Sorry, I just gotta rant
Issue 1: There are so many blacks and other people of color in the parks. When did this fascination begin? I used to nod knowingly at my fellow pale males during the more racially funny parts of attractions such as the Jungle Cruise, but now those days are gone.
Issue 2: Them characters are H-O-T hot! They are so damned hot that I can’t hardly handle myself.
Issue 3: The Tiki room looks okay, but some of those totems keep rolling their eyes at me. After the show my five year old rolled his eyes at me mimicking the totems. Please! If Disney can’t make characters that are okay for my five year old to mimic, then don’t make characters at all!
Issue 4: I don’t really enjoy standing in line. They should do something about that
Issue 6: November 1963 "Face-To-Face With...The Lizard!" Valued at $2,700 (Near Mint)
Issue 7: There is so much sex in Disneyland! Just about every attraction has to do with sex. Like Pirates of the Caribbean. Why are those women being sold? So the pirates can have sex with them! Why are the pirates chasing the women? So they can eat their food before they have sex with them! It’s not just that either. The overt sexual nature in rides such as Thunder Mountain, Star Tours, and The Mark Twain is as offensive as it is imaginable. I can’t go there with out thinking about sex the whole time.
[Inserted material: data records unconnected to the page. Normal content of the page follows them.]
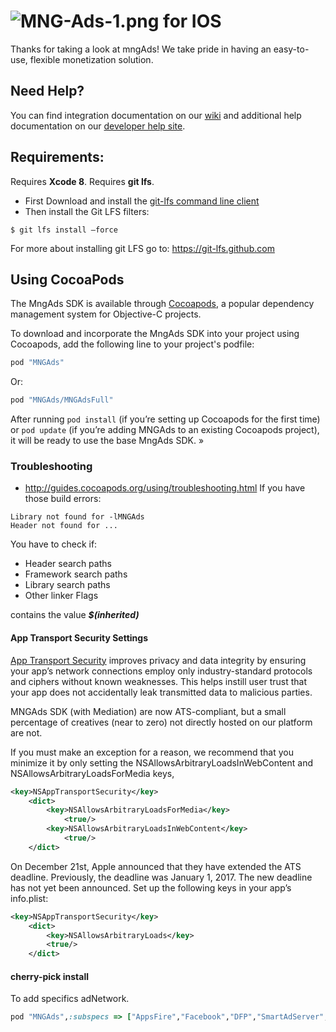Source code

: # ![MNG-Ads-1.png](https://bitbucket.org/repo/aen579/images/3739691856-MNG-Ads-1.png) for IOS

Thanks for taking a look at mngAds! We take pride in having an easy-to-use, flexible monetization solution.

## Need Help?

You can find integration documentation on our [wiki] and additional help documentation on our [developer help site].

## Requirements:
Requires **Xcode 8**.
Requires **git lfs**.

- First Download and install the [git-lfs command line client](https://git-lfs.github.com)
- Then install the Git LFS filters:
```
$ git lfs install —force
```
For more about installing git LFS go to:
https://git-lfs.github.com

## Using CocoaPods
The MngAds SDK is available through [Cocoapods], a popular dependency management system for Objective-C projects.

To download and incorporate the MngAds SDK into your project using Cocoapods, add the following line to your project's podfile:
```ruby
pod "MNGAds"
```
Or:
```ruby
pod "MNGAds/MNGAdsFull"
```

After running `pod install` (if you’re setting up Cocoapods for the first time) or `pod update` (if you’re adding MNGAds to an existing Cocoapods project), it will be ready to use the base MngAds SDK. »

### Troubleshooting

- http://guides.cocoapods.org/using/troubleshooting.html
If you have those build errors:
```
Library not found for -lMNGAds
Header not found for ...
```

You have to check if:
- Header search paths
- Framework search paths
- Library search paths
- Other linker Flags

contains the value ***$(inherited)***

#### App Transport Security Settings
[App Transport Security] improves privacy and data integrity by ensuring your app’s network connections employ only industry-standard protocols and ciphers without known weaknesses. This helps instill user trust that your app does not accidentally leak transmitted data to malicious parties.

MNGAds SDK (with Mediation) are now ATS-compliant, but a small percentage of creatives (near to zero) not directly hosted on our platform are not.

If you must make an exception for a reason, we recommend that you minimize it by only setting the NSAllowsArbitraryLoadsInWebContent and NSAllowsArbitraryLoadsForMedia keys,
```xml
<key>NSAppTransportSecurity</key>
    <dict>
        <key>NSAllowsArbitraryLoadsForMedia</key>
            <true/>
        <key>NSAllowsArbitraryLoadsInWebContent</key>
            <true/>
    </dict>
```

On December 21st, Apple announced that they have extended the ATS deadline. Previously, the deadline was January 1, 2017. The new deadline has not yet been announced. Set up the following keys in your app’s info.plist:

```xml
<key>NSAppTransportSecurity</key>
    <dict>
        <key>NSAllowsArbitraryLoads</key>
        <true/>
    </dict>
```
#### cherry-pick install

To add specifics adNetwork.

```ruby
pod "MNGAds",:subspecs => ["AppsFire","Facebook","DFP","SmartAdServer","Amazon","Flurry","B4S"]
```
[wiki]:https://bitbucket.org/mngcorp/mngads-demo-ios/wiki/Home
[developer help site]:https://bitbucket.org/mngcorp/mngads-demo-ios/wiki/faq
[Cocoapods]:http://cocoapods.org/
[libSmartAdServer.a]:https://bitbucket.org/mngcorp/mngads-demo-ios/src/HEAD/Demo/MNG-Ads-SDK/AdsSDKs/sdk/libSmartAdServer.a?at=master&fileviewer=file-view-default
[FBAudienceNetwork.framework]:https://bitbucket.org/mngcorp/mngads-demo-ios/src/HEAD/Demo/MNG-Ads-SDK/AdsSDKs/FBAudienceNetwork.framework/?at=master
[libANSDK.a]:https://bitbucket.org/mngcorp/mngads-demo-ios/src/HEAD/Demo/MNG-Ads-SDK/AdsSDKs/ANSDK/?at=master
[LiveRailSDK.framework]:https://bitbucket.org/mngcorp/mngads-demo-ios/src/HEAD/Demo/MNG-Ads-SDK/AdsSDKs/LiveRailSDK.framework/?at=master
[AmazonAd.framework]:https://bitbucket.org/mngcorp/mngads-demo-ios/src/HEAD/Demo/MNG-Ads-SDK/AdsSDKs/AmazonAd.framework/?at=master
[libMAdvertiseB4SAdapter.a]:https://bitbucket.org/mngcorp/mngads-demo-ios/src/HEAD/MNGAds/libMAdvertiseB4SAdapter.a?at=master&fileviewer=file-view-default
[BeaconForStoreSDK.framework]:https://bitbucket.org/mngcorp/mngads-demo-ios/src/d41507a6c8eac3829efd9b05247acac1fcc51f8f/Demo/MNG-Ads-SDK/BeaconForStoreSDK.framework/?at=master
[BeaconForStoreStorage.bundle]:https://bitbucket.org/mngcorp/mngads-demo-ios/src/HEAD/Demo/MNG-Ads-SDK/BeaconForStoreStorage.bundle/?at=master
[App Transport Security]:https://developer.apple.com/library/content/documentation/General/Reference/InfoPlistKeyReference/Articles/CocoaKeys.html#//apple_ref/doc/uid/TP40009251-SW33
Issue 8: I like Mr. Toad’s Wild Ride. That frog got what was coming to him.
Issue 9: What’s with all the non-Mickey characters? I saw Chip, Dale, Minnie, Max, Rafiki, Aladdin, Goofy, Donald, The Abominable Snowman, Some Robot Guy, and a host of others, but only saw Mickey once! If Disney wants to keep me happy they need to make sure all the characters and rides are only based of off the mouse that started it all.
Issue 10: I couldn’t help but notice that everything is freshly painted and the grass and flowers are all nicely trimmed. I wish they would just leave the place alone so it is just as I remember it from my childhood of 1985.
Issue 11: Those poor kids in Small World, you know the three playing musical instruments? They grow up to be pirates. That’s not good.
Issue 12: The Oedipus logical connotations of shooting Buzz Lightyear’s Father with a phallic-symbol gun is appreciated, yet inappropriate to the attraction’s main customer focus. And I can’t get past level 3.
Issue 13: Those Dancers in the parade are so freakin’ HOT!!! To borrow a chestnut from my Hebrew brothers, Oi Vey! Trust me. I am SO not a Homosexual Gay. I like the women. And the occasional effeminate man, but not in THAT way. Well, I like the GIRLS in that way… You know what I mean. Go Strait Boys!! Woo Freakin’ Hoo!
Issue 14: The rumor that the Mormons are buying Disneyland troubles me. Sure, they can handle a rapidly growing church with membership in the ten millions, but I don’t know if they have that special “Magic” that Disney needs, plus, they have been known to occasionally renovate a building. That‘s not the absurd focus on the past that I want with Disneyland. The Scientologists could make a good owner, but them folks can be just weird. Perhaps the Baptists could buy Disneyland. They would at least put an end to the effeminate dancing.
Issue 15: I really liked that bench in Critter Country that is in front of a tree. More of Disneyland should be like that.